Exercise prompt:
Each record is to be transcribed in full and exactly.

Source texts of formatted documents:

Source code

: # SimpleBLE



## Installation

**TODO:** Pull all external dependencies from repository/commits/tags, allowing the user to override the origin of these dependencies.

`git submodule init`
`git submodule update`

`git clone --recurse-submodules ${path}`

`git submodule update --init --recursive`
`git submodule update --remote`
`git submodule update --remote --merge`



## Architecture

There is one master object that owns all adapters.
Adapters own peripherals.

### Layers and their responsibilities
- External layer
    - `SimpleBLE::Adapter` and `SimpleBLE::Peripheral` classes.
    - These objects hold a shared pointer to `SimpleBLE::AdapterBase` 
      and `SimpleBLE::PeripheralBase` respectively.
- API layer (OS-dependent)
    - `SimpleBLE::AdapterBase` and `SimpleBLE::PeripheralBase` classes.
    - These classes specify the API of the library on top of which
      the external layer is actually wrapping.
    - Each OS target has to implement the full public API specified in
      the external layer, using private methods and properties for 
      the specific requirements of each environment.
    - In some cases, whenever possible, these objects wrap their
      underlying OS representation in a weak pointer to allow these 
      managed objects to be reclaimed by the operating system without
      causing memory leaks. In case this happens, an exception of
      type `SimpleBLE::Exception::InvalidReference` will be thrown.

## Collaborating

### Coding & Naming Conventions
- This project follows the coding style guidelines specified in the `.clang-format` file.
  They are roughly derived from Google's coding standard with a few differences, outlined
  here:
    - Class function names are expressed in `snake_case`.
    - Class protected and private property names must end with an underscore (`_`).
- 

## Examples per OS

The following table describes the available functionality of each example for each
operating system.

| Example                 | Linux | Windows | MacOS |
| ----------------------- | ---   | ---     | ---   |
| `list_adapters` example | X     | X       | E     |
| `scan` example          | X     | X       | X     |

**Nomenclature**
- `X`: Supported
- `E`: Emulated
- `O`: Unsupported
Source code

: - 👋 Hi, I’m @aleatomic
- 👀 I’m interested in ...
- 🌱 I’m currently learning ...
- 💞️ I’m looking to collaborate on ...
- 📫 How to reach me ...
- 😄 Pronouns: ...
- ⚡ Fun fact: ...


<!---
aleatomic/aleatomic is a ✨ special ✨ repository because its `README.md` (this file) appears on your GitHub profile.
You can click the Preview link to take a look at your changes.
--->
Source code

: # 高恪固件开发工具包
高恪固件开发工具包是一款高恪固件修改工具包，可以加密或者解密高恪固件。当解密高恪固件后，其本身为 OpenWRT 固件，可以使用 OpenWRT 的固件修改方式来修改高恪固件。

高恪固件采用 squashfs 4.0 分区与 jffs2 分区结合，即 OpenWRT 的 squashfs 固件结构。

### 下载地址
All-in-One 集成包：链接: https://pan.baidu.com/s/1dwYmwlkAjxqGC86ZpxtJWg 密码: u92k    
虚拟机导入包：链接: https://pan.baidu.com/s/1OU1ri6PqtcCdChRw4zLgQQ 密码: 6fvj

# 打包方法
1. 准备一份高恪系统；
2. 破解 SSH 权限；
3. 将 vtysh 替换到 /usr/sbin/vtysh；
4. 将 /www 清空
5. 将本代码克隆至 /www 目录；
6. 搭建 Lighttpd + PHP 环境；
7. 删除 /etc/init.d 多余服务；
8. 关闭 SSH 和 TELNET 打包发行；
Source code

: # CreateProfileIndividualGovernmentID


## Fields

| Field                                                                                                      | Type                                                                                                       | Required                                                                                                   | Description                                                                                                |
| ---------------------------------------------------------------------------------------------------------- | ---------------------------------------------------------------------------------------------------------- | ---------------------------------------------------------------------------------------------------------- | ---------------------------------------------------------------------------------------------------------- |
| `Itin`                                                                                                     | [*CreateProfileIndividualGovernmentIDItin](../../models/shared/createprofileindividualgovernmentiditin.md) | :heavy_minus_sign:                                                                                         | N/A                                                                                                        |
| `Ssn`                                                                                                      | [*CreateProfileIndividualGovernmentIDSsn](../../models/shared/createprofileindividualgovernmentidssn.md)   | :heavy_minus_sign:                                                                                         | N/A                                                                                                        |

Output for this task:
Source code

: # SimpleBLE



## Installation

**TODO:** Pull all external dependencies from repository/commits/tags, allowing the user to override the origin of these dependencies.

`git submodule init`
`git submodule update`

`git clone --recurse-submodules ${path}`

`git submodule update --init --recursive`
`git submodule update --remote`
`git submodule update --remote --merge`



## Architecture

There is one master object that owns all adapters.
Adapters own peripherals.

### Layers and their responsibilities
- External layer
    - `SimpleBLE::Adapter` and `SimpleBLE::Peripheral` classes.
    - These objects hold a shared pointer to `SimpleBLE::AdapterBase` 
      and `SimpleBLE::PeripheralBase` respectively.
- API layer (OS-dependent)
    - `SimpleBLE::AdapterBase` and `SimpleBLE::PeripheralBase` classes.
    - These classes specify the API of the library on top of which
      the external layer is actually wrapping.
    - Each OS target has to implement the full public API specified in
      the external layer, using private methods and properties for 
      the specific requirements of each environment.
    - In some cases, whenever possible, these objects wrap their
      underlying OS representation in a weak pointer to allow these 
      managed objects to be reclaimed by the operating system without
      causing memory leaks. In case this happens, an exception of
      type `SimpleBLE::Exception::InvalidReference` will be thrown.

## Collaborating

### Coding & Naming Conventions
- This project follows the coding style guidelines specified in the `.clang-format` file.
  They are roughly derived from Google's coding standard with a few differences, outlined
  here:
    - Class function names are expressed in `snake_case`.
    - Class protected and private property names must end with an underscore (`_`).
- 

## Examples per OS

The following table describes the available functionality of each example for each
operating system.

| Example                 | Linux | Windows | MacOS |
| ----------------------- | ---   | ---     | ---   |
| `list_adapters` example | X     | X       | E     |
| `scan` example          | X     | X       | X     |

**Nomenclature**
- `X`: Supported
- `E`: Emulated
- `O`: Unsupported
Source code

: - 👋 Hi, I’m @aleatomic
- 👀 I’m interested in ...
- 🌱 I’m currently learning ...
- 💞️ I’m looking to collaborate on ...
- 📫 How to reach me ...
- 😄 Pronouns: ...
- ⚡ Fun fact: ...


<!---
aleatomic/aleatomic is a ✨ special ✨ repository because its `README.md` (this file) appears on your GitHub profile.
You can click the Preview link to take a look at your changes.
--->
Source code

: # 高恪固件开发工具包
高恪固件开发工具包是一款高恪固件修改工具包，可以加密或者解密高恪固件。当解密高恪固件后，其本身为 OpenWRT 固件，可以使用 OpenWRT 的固件修改方式来修改高恪固件。

高恪固件采用 squashfs 4.0 分区与 jffs2 分区结合，即 OpenWRT 的 squashfs 固件结构。

### 下载地址
All-in-One 集成包：链接: https://pan.baidu.com/s/1dwYmwlkAjxqGC86ZpxtJWg 密码: u92k    
虚拟机导入包：链接: https://pan.baidu.com/s/1OU1ri6PqtcCdChRw4zLgQQ 密码: 6fvj

# 打包方法
1. 准备一份高恪系统；
2. 破解 SSH 权限；
3. 将 vtysh 替换到 /usr/sbin/vtysh；
4. 将 /www 清空
5. 将本代码克隆至 /www 目录；
6. 搭建 Lighttpd + PHP 环境；
7. 删除 /etc/init.d 多余服务；
8. 关闭 SSH 和 TELNET 打包发行；
Source code

: # CreateProfileIndividualGovernmentID


## Fields

| Field                                                                                                      | Type                                                                                                       | Required                                                                                                   | Description                                                                                                |
| ---------------------------------------------------------------------------------------------------------- | ---------------------------------------------------------------------------------------------------------- | ---------------------------------------------------------------------------------------------------------- | ---------------------------------------------------------------------------------------------------------- |
| `Itin`                                                                                                     | [*CreateProfileIndividualGovernmentIDItin](../../models/shared/createprofileindividualgovernmentiditin.md) | :heavy_minus_sign:                                                                                         | N/A                                                                                                        |
| `Ssn`                                                                                                      | [*CreateProfileIndividualGovernmentIDSsn](../../models/shared/createprofileindividualgovernmentidssn.md)   | :heavy_minus_sign:                                                                                         | N/A                                                                                                        |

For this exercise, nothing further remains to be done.